====== SOURCE RECORDS
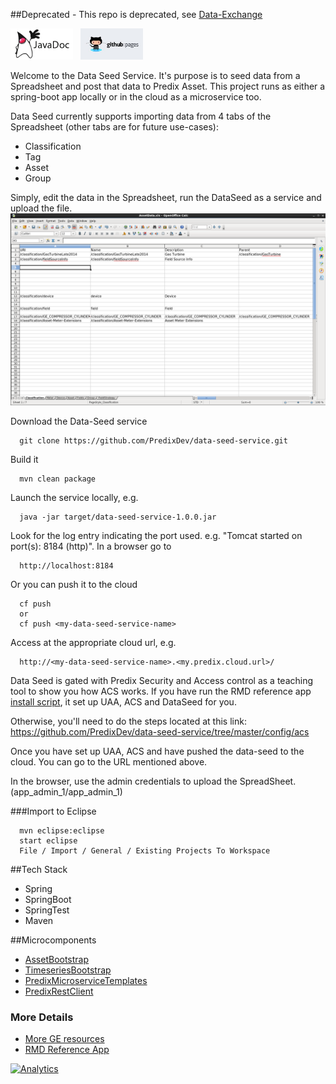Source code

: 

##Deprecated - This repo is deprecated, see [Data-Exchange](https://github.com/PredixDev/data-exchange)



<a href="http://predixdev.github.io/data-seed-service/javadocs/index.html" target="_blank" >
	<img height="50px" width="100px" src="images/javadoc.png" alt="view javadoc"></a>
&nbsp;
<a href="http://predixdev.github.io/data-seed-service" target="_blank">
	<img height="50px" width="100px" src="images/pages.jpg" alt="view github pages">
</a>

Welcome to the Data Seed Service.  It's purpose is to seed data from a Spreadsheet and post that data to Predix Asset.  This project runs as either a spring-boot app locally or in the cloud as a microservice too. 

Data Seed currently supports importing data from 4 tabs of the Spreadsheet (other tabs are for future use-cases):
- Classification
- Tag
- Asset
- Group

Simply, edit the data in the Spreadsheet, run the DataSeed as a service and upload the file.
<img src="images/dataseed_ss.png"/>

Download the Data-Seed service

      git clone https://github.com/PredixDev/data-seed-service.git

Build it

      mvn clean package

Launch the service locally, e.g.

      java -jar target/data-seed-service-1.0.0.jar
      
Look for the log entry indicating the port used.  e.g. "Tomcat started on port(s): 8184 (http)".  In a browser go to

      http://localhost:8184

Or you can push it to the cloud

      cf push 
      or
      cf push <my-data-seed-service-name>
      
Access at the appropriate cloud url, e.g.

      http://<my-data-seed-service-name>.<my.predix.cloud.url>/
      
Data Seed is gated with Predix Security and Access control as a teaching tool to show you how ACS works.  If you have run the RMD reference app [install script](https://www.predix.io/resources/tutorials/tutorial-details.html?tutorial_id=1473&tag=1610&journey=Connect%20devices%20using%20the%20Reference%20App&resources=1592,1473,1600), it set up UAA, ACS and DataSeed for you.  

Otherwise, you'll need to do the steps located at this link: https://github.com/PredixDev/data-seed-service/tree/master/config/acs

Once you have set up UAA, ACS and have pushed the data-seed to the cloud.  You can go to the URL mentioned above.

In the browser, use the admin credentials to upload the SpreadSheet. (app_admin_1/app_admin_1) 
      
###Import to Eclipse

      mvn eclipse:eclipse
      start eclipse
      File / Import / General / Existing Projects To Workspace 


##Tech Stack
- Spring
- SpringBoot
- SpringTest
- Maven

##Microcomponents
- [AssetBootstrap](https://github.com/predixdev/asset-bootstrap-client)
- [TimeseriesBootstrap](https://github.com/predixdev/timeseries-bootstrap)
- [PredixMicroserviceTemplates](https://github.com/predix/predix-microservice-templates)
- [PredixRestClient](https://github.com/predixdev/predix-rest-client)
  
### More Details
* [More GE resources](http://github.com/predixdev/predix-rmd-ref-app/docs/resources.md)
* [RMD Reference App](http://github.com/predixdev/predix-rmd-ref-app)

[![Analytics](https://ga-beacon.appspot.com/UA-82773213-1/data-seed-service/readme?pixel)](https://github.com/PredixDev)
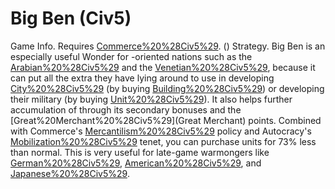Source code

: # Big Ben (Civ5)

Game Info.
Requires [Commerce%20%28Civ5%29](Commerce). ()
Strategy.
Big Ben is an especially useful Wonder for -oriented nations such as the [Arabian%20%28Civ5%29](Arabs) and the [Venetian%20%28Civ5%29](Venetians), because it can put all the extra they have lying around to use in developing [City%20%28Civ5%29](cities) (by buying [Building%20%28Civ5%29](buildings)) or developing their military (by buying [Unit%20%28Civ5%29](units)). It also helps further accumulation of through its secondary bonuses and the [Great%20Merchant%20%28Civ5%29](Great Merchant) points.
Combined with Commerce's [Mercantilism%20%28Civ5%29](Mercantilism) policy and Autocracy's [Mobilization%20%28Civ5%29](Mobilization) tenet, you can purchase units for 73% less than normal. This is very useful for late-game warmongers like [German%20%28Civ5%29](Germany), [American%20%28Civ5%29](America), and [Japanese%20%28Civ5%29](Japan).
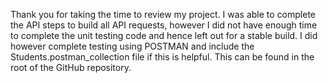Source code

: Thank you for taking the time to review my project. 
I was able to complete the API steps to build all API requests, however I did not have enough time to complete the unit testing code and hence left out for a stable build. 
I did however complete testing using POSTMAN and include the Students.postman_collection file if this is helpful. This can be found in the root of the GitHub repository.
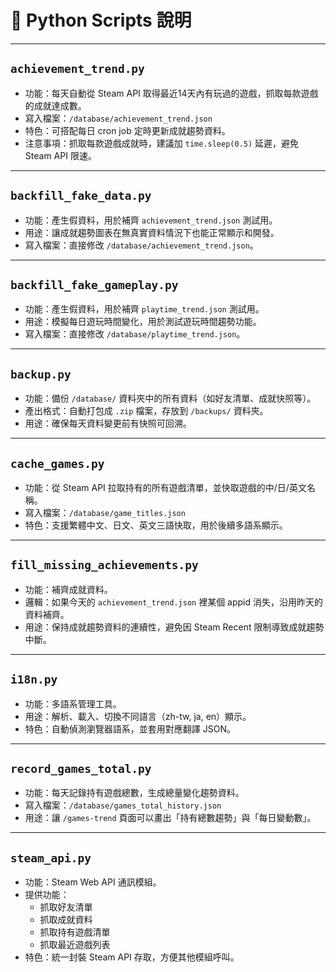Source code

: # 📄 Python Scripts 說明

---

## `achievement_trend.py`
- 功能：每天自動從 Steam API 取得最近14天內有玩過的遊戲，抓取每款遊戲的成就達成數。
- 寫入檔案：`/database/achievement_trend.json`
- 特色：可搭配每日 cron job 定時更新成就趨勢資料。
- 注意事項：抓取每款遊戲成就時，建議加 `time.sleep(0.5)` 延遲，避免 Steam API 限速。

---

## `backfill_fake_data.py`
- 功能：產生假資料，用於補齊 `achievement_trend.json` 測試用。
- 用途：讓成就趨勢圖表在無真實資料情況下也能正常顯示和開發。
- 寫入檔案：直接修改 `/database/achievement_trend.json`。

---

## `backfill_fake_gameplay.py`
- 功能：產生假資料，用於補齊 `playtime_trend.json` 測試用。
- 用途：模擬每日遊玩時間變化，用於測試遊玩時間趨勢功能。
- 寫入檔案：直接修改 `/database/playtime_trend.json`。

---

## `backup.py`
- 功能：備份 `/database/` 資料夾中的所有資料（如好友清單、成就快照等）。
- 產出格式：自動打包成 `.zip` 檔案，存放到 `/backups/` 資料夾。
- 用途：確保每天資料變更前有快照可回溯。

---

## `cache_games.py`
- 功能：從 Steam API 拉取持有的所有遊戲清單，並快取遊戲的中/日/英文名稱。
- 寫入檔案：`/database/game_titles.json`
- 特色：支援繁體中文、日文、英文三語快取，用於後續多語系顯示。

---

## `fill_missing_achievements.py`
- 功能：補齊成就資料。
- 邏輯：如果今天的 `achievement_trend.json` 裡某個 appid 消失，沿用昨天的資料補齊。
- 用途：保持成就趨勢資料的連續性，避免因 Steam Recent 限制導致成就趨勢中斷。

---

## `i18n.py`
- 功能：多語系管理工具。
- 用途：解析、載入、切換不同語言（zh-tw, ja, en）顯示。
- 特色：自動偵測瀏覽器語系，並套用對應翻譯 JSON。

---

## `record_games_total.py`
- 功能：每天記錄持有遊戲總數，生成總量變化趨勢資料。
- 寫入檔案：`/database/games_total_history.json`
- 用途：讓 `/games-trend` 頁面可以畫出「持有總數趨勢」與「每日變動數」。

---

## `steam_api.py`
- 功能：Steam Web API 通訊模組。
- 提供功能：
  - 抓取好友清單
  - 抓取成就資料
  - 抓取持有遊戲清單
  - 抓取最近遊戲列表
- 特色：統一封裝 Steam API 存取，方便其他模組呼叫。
============
▶ **EXERCISE OBJECTIVE**:
Repeat the data exactly, dropping every picture it holds.

▶ **ANSWER SPACE**:
Source code

: 

##Deprecated - This repo is deprecated, see [Data-Exchange](https://github.com/PredixDev/data-exchange)



<a href="http://predixdev.github.io/data-seed-service/javadocs/index.html" target="_blank" >
	<img height="50px" width="100px" src="images/javadoc.png" alt="view javadoc"></a>
&nbsp;
<a href="http://predixdev.github.io/data-seed-service" target="_blank">
	<img height="50px" width="100px" src="images/pages.jpg" alt="view github pages">
</a>

Welcome to the Data Seed Service.  It's purpose is to seed data from a Spreadsheet and post that data to Predix Asset.  This project runs as either a spring-boot app locally or in the cloud as a microservice too. 

Data Seed currently supports importing data from 4 tabs of the Spreadsheet (other tabs are for future use-cases):
- Classification
- Tag
- Asset
- Group

Simply, edit the data in the Spreadsheet, run the DataSeed as a service and upload the file.
<img src="images/dataseed_ss.png"/>

Download the Data-Seed service

      git clone https://github.com/PredixDev/data-seed-service.git

Build it

      mvn clean package

Launch the service locally, e.g.

      java -jar target/data-seed-service-1.0.0.jar
      
Look for the log entry indicating the port used.  e.g. "Tomcat started on port(s): 8184 (http)".  In a browser go to

      http://localhost:8184

Or you can push it to the cloud

      cf push 
      or
      cf push <my-data-seed-service-name>
      
Access at the appropriate cloud url, e.g.

      http://<my-data-seed-service-name>.<my.predix.cloud.url>/
      
Data Seed is gated with Predix Security and Access control as a teaching tool to show you how ACS works.  If you have run the RMD reference app [install script](https://www.predix.io/resources/tutorials/tutorial-details.html?tutorial_id=1473&tag=1610&journey=Connect%20devices%20using%20the%20Reference%20App&resources=1592,1473,1600), it set up UAA, ACS and DataSeed for you.  

Otherwise, you'll need to do the steps located at this link: https://github.com/PredixDev/data-seed-service/tree/master/config/acs

Once you have set up UAA, ACS and have pushed the data-seed to the cloud.  You can go to the URL mentioned above.

In the browser, use the admin credentials to upload the SpreadSheet. (app_admin_1/app_admin_1) 
      
###Import to Eclipse

      mvn eclipse:eclipse
      start eclipse
      File / Import / General / Existing Projects To Workspace 


##Tech Stack
- Spring
- SpringBoot
- SpringTest
- Maven

##Microcomponents
- [AssetBootstrap](https://github.com/predixdev/asset-bootstrap-client)
- [TimeseriesBootstrap](https://github.com/predixdev/timeseries-bootstrap)
- [PredixMicroserviceTemplates](https://github.com/predix/predix-microservice-templates)
- [PredixRestClient](https://github.com/predixdev/predix-rest-client)
  
### More Details
* [More GE resources](http://github.com/predixdev/predix-rmd-ref-app/docs/resources.md)
* [RMD Reference App](http://github.com/predixdev/predix-rmd-ref-app)

[![Analytics](https://ga-beacon.appspot.com/UA-82773213-1/data-seed-service/readme?pixel)](https://github.com/PredixDev)
Source code

: # Big Ben (Civ5)

Game Info.
Requires [Commerce%20%28Civ5%29](Commerce). ()
Strategy.
Big Ben is an especially useful Wonder for -oriented nations such as the [Arabian%20%28Civ5%29](Arabs) and the [Venetian%20%28Civ5%29](Venetians), because it can put all the extra they have lying around to use in developing [City%20%28Civ5%29](cities) (by buying [Building%20%28Civ5%29](buildings)) or developing their military (by buying [Unit%20%28Civ5%29](units)). It also helps further accumulation of through its secondary bonuses and the [Great%20Merchant%20%28Civ5%29](Great Merchant) points.
Combined with Commerce's [Mercantilism%20%28Civ5%29](Mercantilism) policy and Autocracy's [Mobilization%20%28Civ5%29](Mobilization) tenet, you can purchase units for 73% less than normal. This is very useful for late-game warmongers like [German%20%28Civ5%29](Germany), [American%20%28Civ5%29](America), and [Japanese%20%28Civ5%29](Japan).
Source code

: Thank you for taking the time to review my project. 
I was able to complete the API steps to build all API requests, however I did not have enough time to complete the unit testing code and hence left out for a stable build. 
I did however complete testing using POSTMAN and include the Students.postman_collection file if this is helpful. This can be found in the root of the GitHub repository.
Source code

: # 📄 Python Scripts 說明

---

## `achievement_trend.py`
- 功能：每天自動從 Steam API 取得最近14天內有玩過的遊戲，抓取每款遊戲的成就達成數。
- 寫入檔案：`/database/achievement_trend.json`
- 特色：可搭配每日 cron job 定時更新成就趨勢資料。
- 注意事項：抓取每款遊戲成就時，建議加 `time.sleep(0.5)` 延遲，避免 Steam API 限速。

---

## `backfill_fake_data.py`
- 功能：產生假資料，用於補齊 `achievement_trend.json` 測試用。
- 用途：讓成就趨勢圖表在無真實資料情況下也能正常顯示和開發。
- 寫入檔案：直接修改 `/database/achievement_trend.json`。

---

## `backfill_fake_gameplay.py`
- 功能：產生假資料，用於補齊 `playtime_trend.json` 測試用。
- 用途：模擬每日遊玩時間變化，用於測試遊玩時間趨勢功能。
- 寫入檔案：直接修改 `/database/playtime_trend.json`。

---

## `backup.py`
- 功能：備份 `/database/` 資料夾中的所有資料（如好友清單、成就快照等）。
- 產出格式：自動打包成 `.zip` 檔案，存放到 `/backups/` 資料夾。
- 用途：確保每天資料變更前有快照可回溯。

---

## `cache_games.py`
- 功能：從 Steam API 拉取持有的所有遊戲清單，並快取遊戲的中/日/英文名稱。
- 寫入檔案：`/database/game_titles.json`
- 特色：支援繁體中文、日文、英文三語快取，用於後續多語系顯示。

---

## `fill_missing_achievements.py`
- 功能：補齊成就資料。
- 邏輯：如果今天的 `achievement_trend.json` 裡某個 appid 消失，沿用昨天的資料補齊。
- 用途：保持成就趨勢資料的連續性，避免因 Steam Recent 限制導致成就趨勢中斷。

---

## `i18n.py`
- 功能：多語系管理工具。
- 用途：解析、載入、切換不同語言（zh-tw, ja, en）顯示。
- 特色：自動偵測瀏覽器語系，並套用對應翻譯 JSON。

---

## `record_games_total.py`
- 功能：每天記錄持有遊戲總數，生成總量變化趨勢資料。
- 寫入檔案：`/database/games_total_history.json`
- 用途：讓 `/games-trend` 頁面可以畫出「持有總數趨勢」與「每日變動數」。

---

## `steam_api.py`
- 功能：Steam Web API 通訊模組。
- 提供功能：
  - 抓取好友清單
  - 抓取成就資料
  - 抓取持有遊戲清單
  - 抓取最近遊戲列表
- 特色：統一封裝 Steam API 存取，方便其他模組呼叫。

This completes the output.